Our favorite part of this streamlined beauty is the transition between the tank and the rear carrier. It’s about as seamless and slippery as any bike we’ve ever seen. We’re also quite fond of the twin headlights. …And the Persons reflectors. …And the tank itself. Lots of shiny metal to look at here.
The bike runs like a champ, which isn’t always the case with these old balloon-tire bikes. With all the mass and extra sheet metal they often creak, groan and rattle. Not this one, though; it’s quiet as a mouse.
A couple of acknowledgements: Thanks to Mark from Bike Line of Lancaster for such an amazing packing job. Also a thank you to Addison, Casey, Dan and Greg of the Reno Ramblers for escorting the Rollfast on its maiden voyage. Only, next time can we avoid the hills? 60+ pounds of bike climbs under much protest.
Around the shop, fall is the time when bikes are always getting moved around to make room for winter storage. This old fixed gear was in transition from one garage to another so we took photos of it while it was out. It was originally found in a shed in Silver Springs, NV of all places, about as far away from a velodrome as it could ever get. It’s amazing that the Lobdell wood rims didn’t cook during the many summers it sat in storage. Thankfully they (and the rest of the bike) weathered pretty well.
As far as what it is, we’re not really sure about the manufacturer or year of the bike. It has New Departure hubs which were pretty standard on bikes in the 1930’s-1940’s so there’s a hint if they’re actually original to the bike. It also has reverse dropouts so it looks like it was a purpose-built track bike rather than a simple conversion. Hopefully some helpful reader will chime in with some information.
On its way from Pennsylvania is this nice old Rollfast. Among its many virtues are the various aftermarket headlights, the most we’ve seen mounted on a bike.

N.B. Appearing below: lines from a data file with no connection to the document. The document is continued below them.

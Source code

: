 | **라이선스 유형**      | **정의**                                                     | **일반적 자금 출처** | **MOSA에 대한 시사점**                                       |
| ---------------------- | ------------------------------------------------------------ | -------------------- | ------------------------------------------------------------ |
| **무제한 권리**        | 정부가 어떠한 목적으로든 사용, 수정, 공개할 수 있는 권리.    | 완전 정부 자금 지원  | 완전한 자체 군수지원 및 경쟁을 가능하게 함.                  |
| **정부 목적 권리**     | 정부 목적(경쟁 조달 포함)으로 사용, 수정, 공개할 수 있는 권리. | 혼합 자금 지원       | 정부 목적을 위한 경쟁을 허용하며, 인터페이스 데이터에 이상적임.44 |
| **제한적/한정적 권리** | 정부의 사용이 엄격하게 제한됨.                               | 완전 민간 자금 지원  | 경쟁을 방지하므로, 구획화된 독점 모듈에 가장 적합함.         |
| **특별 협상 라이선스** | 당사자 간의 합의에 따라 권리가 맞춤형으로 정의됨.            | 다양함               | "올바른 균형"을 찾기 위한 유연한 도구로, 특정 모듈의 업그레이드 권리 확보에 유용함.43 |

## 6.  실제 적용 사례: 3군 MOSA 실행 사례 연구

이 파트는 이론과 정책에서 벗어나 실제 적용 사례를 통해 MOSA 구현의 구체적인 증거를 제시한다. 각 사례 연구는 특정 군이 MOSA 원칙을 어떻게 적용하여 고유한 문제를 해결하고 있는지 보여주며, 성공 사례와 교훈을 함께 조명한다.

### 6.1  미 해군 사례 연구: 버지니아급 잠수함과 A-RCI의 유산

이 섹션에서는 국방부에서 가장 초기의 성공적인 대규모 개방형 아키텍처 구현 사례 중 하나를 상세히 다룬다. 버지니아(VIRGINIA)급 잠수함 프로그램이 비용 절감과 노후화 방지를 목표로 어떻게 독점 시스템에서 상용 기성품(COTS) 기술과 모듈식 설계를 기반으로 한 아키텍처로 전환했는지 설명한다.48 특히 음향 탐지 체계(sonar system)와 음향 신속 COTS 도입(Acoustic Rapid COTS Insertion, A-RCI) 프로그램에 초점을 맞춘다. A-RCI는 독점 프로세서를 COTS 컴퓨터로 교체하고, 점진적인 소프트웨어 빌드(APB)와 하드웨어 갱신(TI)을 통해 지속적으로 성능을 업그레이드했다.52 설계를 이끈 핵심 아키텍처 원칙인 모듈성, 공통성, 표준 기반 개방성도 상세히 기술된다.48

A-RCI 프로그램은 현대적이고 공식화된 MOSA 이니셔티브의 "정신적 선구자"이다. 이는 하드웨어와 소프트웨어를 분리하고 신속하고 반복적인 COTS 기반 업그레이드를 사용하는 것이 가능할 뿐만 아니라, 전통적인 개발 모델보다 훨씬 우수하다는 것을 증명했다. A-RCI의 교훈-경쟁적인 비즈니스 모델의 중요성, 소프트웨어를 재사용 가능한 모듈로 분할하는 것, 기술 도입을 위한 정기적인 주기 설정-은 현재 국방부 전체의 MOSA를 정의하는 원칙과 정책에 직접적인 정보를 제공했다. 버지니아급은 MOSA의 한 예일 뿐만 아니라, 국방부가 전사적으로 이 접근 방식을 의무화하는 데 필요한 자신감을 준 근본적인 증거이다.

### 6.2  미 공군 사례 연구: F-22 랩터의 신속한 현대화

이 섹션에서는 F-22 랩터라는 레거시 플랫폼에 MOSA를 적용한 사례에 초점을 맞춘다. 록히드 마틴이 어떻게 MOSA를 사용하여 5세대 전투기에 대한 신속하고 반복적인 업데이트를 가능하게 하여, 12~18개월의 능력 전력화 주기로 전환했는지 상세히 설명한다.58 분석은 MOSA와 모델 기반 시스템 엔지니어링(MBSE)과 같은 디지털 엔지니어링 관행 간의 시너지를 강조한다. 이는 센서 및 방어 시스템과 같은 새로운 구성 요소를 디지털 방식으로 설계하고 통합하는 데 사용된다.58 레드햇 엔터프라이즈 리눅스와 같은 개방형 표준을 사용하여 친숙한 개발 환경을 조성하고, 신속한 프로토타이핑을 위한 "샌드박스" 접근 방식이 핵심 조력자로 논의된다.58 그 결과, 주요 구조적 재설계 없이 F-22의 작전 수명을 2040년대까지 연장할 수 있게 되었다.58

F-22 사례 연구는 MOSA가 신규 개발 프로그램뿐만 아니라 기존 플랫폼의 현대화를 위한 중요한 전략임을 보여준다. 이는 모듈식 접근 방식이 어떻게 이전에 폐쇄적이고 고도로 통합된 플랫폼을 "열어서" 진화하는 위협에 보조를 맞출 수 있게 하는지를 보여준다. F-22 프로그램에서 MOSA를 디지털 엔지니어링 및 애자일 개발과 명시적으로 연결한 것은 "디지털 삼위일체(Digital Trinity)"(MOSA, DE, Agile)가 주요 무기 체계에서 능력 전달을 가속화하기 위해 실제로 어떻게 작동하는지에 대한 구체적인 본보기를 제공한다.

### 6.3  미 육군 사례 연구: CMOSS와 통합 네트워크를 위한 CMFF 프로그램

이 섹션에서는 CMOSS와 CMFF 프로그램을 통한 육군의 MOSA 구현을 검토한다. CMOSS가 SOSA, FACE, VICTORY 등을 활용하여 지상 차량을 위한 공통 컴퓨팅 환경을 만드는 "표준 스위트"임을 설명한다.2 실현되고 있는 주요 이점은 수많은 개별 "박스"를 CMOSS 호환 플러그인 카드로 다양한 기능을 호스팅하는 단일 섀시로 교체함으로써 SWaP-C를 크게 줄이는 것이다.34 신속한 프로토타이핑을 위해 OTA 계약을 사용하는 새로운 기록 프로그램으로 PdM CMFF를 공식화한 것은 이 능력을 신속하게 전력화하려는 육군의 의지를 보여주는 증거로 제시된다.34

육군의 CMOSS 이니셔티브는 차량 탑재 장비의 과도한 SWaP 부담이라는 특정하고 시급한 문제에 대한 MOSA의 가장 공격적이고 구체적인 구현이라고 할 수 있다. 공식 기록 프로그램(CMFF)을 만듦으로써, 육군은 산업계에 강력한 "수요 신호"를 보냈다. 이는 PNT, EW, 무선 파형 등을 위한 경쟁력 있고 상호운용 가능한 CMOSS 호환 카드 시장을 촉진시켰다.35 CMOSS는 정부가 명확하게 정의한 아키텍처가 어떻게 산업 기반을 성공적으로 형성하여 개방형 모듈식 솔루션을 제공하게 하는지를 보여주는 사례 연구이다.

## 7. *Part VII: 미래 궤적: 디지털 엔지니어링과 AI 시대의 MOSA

God and FedEx willing, it’ll arrive here safe and sound sometime in mid-October. Then it’s into the shop for an overhaul and cleaning. If all goes well it’ll be ready for a Thanksgiving Day ride (burgundy bikes being our favorites on “Turkey Day”. That whole cranberry sauce reference and all.) That gives us time to start stocking up on “D” batteries (the bike will need 8).